I'm nodding, nodding. with every blink subway stops pass and go.
I get out of the stop into the misting rain, above ground, flatbush and 6th ave, where the twin street grids of park slope and prospect heights fold over. there's nobody around, really, save for a woman in her 50s, waiting at the other crosswalk, who swivels her head slightly to glance at me briefly. a simple reflex movement. I do the same thing. the streets are slick and glow with elliptical shapes shining green, red, yellow.
I walk to my bike that I've locked up since this morning. it's dripping with rainwater and ice-cold to the touch. I feel suddenly and intensely apologetic, and I find myself saying, I'm sorry, out loud, in the cold night air. suddenly-autumn air.
I bike home slowly, on the sidewalk, lights flashing. on the way it occurs to me that if there is a timbre of my life lately, if I could hit it with a thin metal rod and listen to it reverberate, that it would be the quality of subway stations late at night. something of the shared experience of tiredness. ten people in a subway car, I'm trying to read about the eighteenth-century picturesque in architecture but my mind's drifting, vacant. the books are on: free translator, thirty incoming. I'm falling asleep; so is everybody else. within this space there is a sense of quiet, calm, a sense of understanding, and I don't feel lonely, or impatient, just here, and I remind myself that it is good to see this city, good to see it through and through, broadway's golden rivulets, brooklyn's large skies.

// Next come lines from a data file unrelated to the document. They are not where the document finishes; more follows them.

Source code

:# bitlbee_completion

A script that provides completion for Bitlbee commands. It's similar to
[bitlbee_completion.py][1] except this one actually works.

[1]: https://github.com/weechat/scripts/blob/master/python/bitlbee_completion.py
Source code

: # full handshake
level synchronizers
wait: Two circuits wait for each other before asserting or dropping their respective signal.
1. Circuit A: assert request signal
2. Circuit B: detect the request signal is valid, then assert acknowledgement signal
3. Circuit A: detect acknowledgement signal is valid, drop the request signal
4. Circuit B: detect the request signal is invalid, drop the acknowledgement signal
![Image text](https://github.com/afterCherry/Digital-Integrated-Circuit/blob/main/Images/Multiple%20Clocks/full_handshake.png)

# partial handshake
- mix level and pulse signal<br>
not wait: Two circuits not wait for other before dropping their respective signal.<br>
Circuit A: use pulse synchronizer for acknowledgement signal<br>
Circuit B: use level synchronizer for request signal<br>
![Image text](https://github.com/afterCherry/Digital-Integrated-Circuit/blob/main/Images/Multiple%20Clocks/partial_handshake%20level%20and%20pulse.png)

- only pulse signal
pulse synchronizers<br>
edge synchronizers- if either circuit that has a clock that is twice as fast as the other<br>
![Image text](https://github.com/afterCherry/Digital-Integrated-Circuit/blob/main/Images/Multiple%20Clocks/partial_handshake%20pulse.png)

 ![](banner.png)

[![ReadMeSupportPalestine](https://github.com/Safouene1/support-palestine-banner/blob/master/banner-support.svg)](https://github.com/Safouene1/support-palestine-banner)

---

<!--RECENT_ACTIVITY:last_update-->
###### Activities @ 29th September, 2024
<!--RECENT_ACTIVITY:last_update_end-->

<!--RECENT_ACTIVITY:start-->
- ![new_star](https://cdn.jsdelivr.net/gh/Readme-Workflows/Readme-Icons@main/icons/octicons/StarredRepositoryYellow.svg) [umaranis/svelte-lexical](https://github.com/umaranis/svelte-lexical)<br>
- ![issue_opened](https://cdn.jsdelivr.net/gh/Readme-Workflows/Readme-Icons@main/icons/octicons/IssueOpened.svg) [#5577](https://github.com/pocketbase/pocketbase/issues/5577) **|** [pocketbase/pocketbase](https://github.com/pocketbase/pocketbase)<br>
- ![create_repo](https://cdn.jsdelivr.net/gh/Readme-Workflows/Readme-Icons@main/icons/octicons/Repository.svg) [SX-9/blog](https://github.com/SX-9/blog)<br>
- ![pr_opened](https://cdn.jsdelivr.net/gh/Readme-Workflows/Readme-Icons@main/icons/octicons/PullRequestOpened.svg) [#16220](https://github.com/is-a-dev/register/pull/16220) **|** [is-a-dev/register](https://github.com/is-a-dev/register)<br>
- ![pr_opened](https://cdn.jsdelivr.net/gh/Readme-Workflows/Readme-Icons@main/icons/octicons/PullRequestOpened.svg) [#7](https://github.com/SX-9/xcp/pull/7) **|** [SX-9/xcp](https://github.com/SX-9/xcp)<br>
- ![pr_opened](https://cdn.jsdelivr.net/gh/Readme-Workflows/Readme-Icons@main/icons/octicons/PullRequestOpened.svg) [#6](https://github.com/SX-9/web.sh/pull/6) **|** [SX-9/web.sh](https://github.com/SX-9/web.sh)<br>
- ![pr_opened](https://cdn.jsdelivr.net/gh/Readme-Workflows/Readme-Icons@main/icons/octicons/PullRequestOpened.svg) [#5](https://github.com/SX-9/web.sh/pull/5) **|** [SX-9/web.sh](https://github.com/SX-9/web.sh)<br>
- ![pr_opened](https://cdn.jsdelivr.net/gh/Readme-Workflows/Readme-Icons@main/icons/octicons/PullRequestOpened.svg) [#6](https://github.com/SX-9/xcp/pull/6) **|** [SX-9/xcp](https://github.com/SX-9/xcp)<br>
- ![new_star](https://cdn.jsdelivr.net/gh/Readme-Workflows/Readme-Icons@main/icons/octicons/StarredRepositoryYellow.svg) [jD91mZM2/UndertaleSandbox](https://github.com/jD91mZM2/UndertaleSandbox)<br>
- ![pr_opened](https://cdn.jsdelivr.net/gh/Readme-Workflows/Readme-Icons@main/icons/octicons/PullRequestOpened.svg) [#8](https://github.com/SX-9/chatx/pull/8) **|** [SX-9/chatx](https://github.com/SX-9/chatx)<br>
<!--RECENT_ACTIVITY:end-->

there's this spot on the way home from the brooklyn museum 2 stop that passes washington ave, and every time I cross the street I turn my head left and look over, and the streets align just enough that I can see all the way to the chrysler building, shining in midtown where-I-just-was, and it's nice. it's precious, this space is precious, this lofted bed is precious, and I fall asleep with this.